I can see why the old timers always kept a few hounds around or trapped for fur during the winter. Last summer the critters around here harvested more of my field corn then I did. So yes, trapping is valueable to homesteading. 

I'm taking up trapping in order to help control the critters around here. What I get for the hides will help me to buy seeds and stuff for next years garden plus various other things here on the homestead. 

I bought traps about a month ago but have yet to set them out. Waiting for all this holiday stuff to get over with. This will be a learning year for me. Hopefully next year will be a harvesting year for me.


----------



## adkpete (Jul 26, 2008)

I trapped a lot in my youth. I am looking forward to start again when I retire in 2 years.


----------



## trapperJim (Jan 24, 2008)

Yes trapping is a valuable tool around any farmstead and a great deal of fun as well. It's a total bummer that is is so misunderstood. I created my forum back in 2006 for the purpose of promoting hunting and fishing but mainly to reinforce the importance of proper ethics. We have a very informative section with free fur handling tutorials and my staff and I are adamant about keeping it novice friendly. I wish we could get more activity in the homestead section but I'm clueless how to generate it. 

Thanks for the replies. JC

www.swamptalkforum.com


----------



## Homesteadwi5 (Mar 16, 2008)

I keep hounds and trap from october till late april,other then guiding some bear and cat hunters that's most of my income.This year the market hasn't been to kind though.


----------



## DavidUnderwood (Jul 5, 2007)

I've trapped for 40 years.
Prices are not too good this year.
The meat is worth more than a
****'s hide. Glands and essence
is worth more than a skunks hide.
So you sell the fur, use what you
need, and find a market for every
thing else you can.


----------



## Haggis (Mar 11, 2004)

I've been trapping since the mid-50's and was out today on snowshoes running my line of coyote and fox snares.

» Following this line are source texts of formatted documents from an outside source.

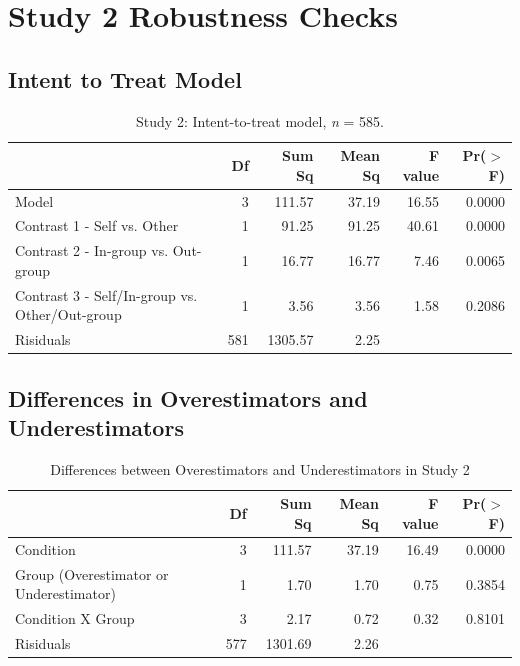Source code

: \documentclass[12pt,]{article}
\begin{document}

\newpage
\section{Study 2 Robustness Checks}
\label{appendix:robust2}


\subsection{Intent to Treat Model}
\label{appendix:itt2}


\begin{table}[ht]
\centering
\begin{tabular}{lrrrrr}
  \hline
 & Df & Sum Sq & Mean Sq & F value & Pr($>$F) \\ 
  \hline
Model & 3 & 111.57 & 37.19 & 16.55 & 0.0000 \\ 
  Contrast 1 - Self vs. Other & 1 & 91.25 & 91.25 & 40.61 & 0.0000 \\ 
  Contrast 2 - In-group vs. Out-group & 1 & 16.77 & 16.77 & 7.46 & 0.0065 \\ 
  Contrast 3 - Self/In-group vs. Other/Out-group & 1 & 3.56 & 3.56 & 1.58 & 0.2086 \\ 
  Risiduals & 581 & 1305.57 & 2.25 &  &  \\ 
   \hline
\end{tabular}
\caption{Study 2: Intent-to-treat model, \emph{n} = 585. } 
\label{ITT2}
\end{table}



\clearpage
\subsection{Differences in Overestimators and Underestimators}
\label{appendix:over_under2}

\begin{table}[ht]
\centering
\begin{tabular}{lrrrrr}
  \hline
 & Df & Sum Sq & Mean Sq & F value & Pr($>$F) \\ 
  \hline
Condition & 3 & 111.57 & 37.19 & 16.49 & 0.0000 \\ 
  Group (Overestimator or Underestimator) & 1 & 1.70 & 1.70 & 0.75 & 0.3854 \\ 
  Condition X Group & 3 & 2.17 & 0.72 & 0.32 & 0.8101 \\ 
  Risiduals & 577 & 1301.69 & 2.26 &  &  \\ 
   \hline
\end{tabular}
\caption{Differences between Overestimators and Underestimators in Study 2} 
\label{over_underS2}
\end{table}
\end{document}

My Father was a fisherman of no mean talent, but I've always been a hunter and a trapper, with heavy emphasis on the trapping; I find it more exciting to come around a turn in the trail to my next trap or snare, than to catch the largest fish, or the biggest buck.


----------



## PQ4evr (Jan 3, 2009)

I am looking to learn how to trap to teach my son he has some developmental delays tried deer hunting he isn't quiet ready for. we have 10 acres filled with skunk **** fox and was wondering is there some more informational links someone could post Thanks in advance


----------



## MTplainsman (Oct 12, 2007)

I've always trapped since I could set one. After high school I trapped professionally for three years. Two of them commercially and the other one aside the Fish and Game for an ADC program. Still, for the last several years, the trapline has made up one of the largest incomes for my livelihood. Now though, I just have to be creative to make it pay. Since a lot of raw furs have such minimal value these days, I now do a lot of tanning, bone/skull preparation, scrapping for lure/bait ingrediants, and for some species like beaver, I save money by filling my freezer with them! I make beaver mittens, beaver tail wallets and bags, etc. etc. Trapping still remains about 35% or more, of my annual income. I could go on and on about trapping, how I do it and what it means to me, but it would take much too long. I did not realize there where others that share my trapping interest/lifestyle on here. That is why I refrain from posting trapping related posts. Dang! it's great to see it's still alive. I thought of starting a trapping forum on here at one time, but I think it would sit stale for a wee bit too long, LOL! Well, anyhow... one more trapper checking in. Joel


----------



## DavidUnderwood (Jul 5, 2007)

This is probly the biggest and best
trapping site. Its very "kid friendly".
http://www.trapperman.com/forum/ubbthreads.php/ubb/postlist/Board/1/page/1
NC trappers have one.
http://nctrappers.proboards45.com/index.cgi
Snare-One is a pretty good one.
http://www.snareone.com/forum/default.asp
If you will look under "LINKS" on Trapperman,
there are a whole mess of sites. Most states
have their own.


----------



## trapperJim (Jan 24, 2008)

David, I will agree with ya that Tman is the biggest site but it certainly isn't the friendliest. I started my forum because I couldn't handle the armchair experts, the toe stepping and the bickering that takes place over there. Personally I have no idea how they grew that large with the amount of arguing that goes on. If anybody wants to learn the fur trade and not get there toes stepped on www.swamptalkforum is the place to learn from.


----------



## houndDogger (Mar 2, 2008)

Not real sure how I got into hunting and trapping as nobody else in my family had any interest but when I was around six I found a half dozen old #0 Victors that my Grandpa used to use for pocket gophers on our farm. Grandpa told me they could be used for muskrats and being a bullheaded kid, I set them the next day. It took a LONG time and a large learning curve to catch anything but I've been trapping ever since (24 y/o now). When I was in Jr. High I ended up with an old bluetick hound and thus began my life with floppy eared potlickers. At one time I had 16 dogs and hunted year round with our season the way they are (****, bobcat, cougar,and bear). With being a farmer I would have plenty of spare time in the winter to trap any critter worth hide money and chase everything else with hounds. I used to love taking a pack of hounds with me to set bobcat traps. Lay steel until I come across a decent set of cougar tracks and turn them loose.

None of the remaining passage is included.